(Records from a collection)
______

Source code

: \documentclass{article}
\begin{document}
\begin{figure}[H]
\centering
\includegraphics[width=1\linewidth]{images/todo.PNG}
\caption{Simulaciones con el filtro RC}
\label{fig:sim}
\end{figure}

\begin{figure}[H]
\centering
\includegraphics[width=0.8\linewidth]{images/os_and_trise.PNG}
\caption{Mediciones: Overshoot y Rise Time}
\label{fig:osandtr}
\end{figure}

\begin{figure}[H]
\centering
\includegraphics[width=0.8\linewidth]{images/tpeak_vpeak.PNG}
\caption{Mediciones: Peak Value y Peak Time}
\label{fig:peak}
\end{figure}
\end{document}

______

ASSIGNMENT - The answer should consist of every entry, repeated word for word.

EXERCISE RESPONSE -
Source code

: \documentclass{article}
\begin{document}
\begin{figure}[H]
\centering
\includegraphics[width=1\linewidth]{images/todo.PNG}
\caption{Simulaciones con el filtro RC}
\label{fig:sim}
\end{figure}

\begin{figure}[H]
\centering
\includegraphics[width=0.8\linewidth]{images/os_and_trise.PNG}
\caption{Mediciones: Overshoot y Rise Time}
\label{fig:osandtr}
\end{figure}

\begin{figure}[H]
\centering
\includegraphics[width=0.8\linewidth]{images/tpeak_vpeak.PNG}
\caption{Mediciones: Peak Value y Peak Time}
\label{fig:peak}
\end{figure}
\end{document}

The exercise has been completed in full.